Une nouvelle étude révèle que le mauvais sommeil modifie différemment la connectivité des réseaux cérébraux à travers la vie adulte — et ces différences pourraient guider des interventions adaptées.
La Recherche
Des chercheurs de l'Université de Binghamton et de l'Université de l'Alabama ont analysé des IRMf en état de repos de plus de 1 300 adultes. L'étude, publiée dans Neurobiology of Aging en juillet 2026, a comparé des adultes en âge universitaire (18–25 ans) avec des adultes plus âgés (65 ans et plus) ayant signalé une mauvaise qualité de sommeil.
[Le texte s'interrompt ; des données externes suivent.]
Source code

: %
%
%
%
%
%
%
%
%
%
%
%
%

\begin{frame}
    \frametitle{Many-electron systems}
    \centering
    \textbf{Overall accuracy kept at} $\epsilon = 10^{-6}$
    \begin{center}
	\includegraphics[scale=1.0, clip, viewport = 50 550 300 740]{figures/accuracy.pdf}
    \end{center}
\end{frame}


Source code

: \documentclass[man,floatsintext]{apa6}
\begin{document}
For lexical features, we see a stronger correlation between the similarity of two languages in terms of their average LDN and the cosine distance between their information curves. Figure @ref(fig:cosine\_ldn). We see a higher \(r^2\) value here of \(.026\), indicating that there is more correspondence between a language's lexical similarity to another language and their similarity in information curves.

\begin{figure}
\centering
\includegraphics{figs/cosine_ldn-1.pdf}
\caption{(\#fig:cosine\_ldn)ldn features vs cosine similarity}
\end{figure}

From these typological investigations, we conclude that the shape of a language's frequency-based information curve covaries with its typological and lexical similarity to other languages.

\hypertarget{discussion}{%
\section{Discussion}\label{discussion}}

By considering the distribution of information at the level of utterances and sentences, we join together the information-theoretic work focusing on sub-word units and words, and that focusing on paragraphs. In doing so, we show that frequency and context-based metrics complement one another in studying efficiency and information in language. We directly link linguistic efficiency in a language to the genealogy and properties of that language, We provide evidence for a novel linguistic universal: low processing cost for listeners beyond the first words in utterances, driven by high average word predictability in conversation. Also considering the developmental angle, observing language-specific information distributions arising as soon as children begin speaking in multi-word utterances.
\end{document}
L'auteur principal Sepehr Gourabi et le co-auteur Ian McDonough ont découvert que le mauvais sommeil déclenche des schémas neuronaux opposés : les jeunes adultes présentaient une hyperconnectivité dans les régions de contrôle moteur, suggérant que leur corps reste physiquement éveillé. Les adultes plus âgés, en particulier les femmes, montraient une sous-connectivité dans les zones motrices mais une hyperconnectivité anormale entre le réseau par défaut (DMN) — impliqué dans la réflexion sur soi et la mémoire — et le réseau fronto-pariétal (FPN), qui gère l'attention et la mémoire de travail. Ce schéma de surcommunication DMN-FPN spécifique reflète les changements cérébraux précliniques observés dans la maladie d'Alzheimer précoce et était lié à de moins bonnes performances cognitives et à un déclin accéléré de la mémoire.
Pourquoi C'est Important
Les résultats remettent en question l'idée que le mauvais sommeil affecte tout le monde de la même manière. « Le cerveau âgé mal endormi semble souffrir d'une défaillance généralisée de ses systèmes de régulation du sommeil », a déclaré McDonough. Comprendre votre biologie du sommeil liée à l'âge peut vous aider à choisir des stratégies efficaces : les jeunes adultes peuvent bénéficier de routines de décélération physique, tandis que les adultes plus âgés peuvent avoir besoin de techniques de relaxation cognitive comme la tenue d'un journal pour calmer les pensées ruminatives.
Ce Que Vous Pouvez Faire
- Si vous êtes jeune : Concentrez-vous sur la relaxation de votre corps avant le coucher — essayez des étirements doux, un bain chaud ou une relaxation musculaire progressive.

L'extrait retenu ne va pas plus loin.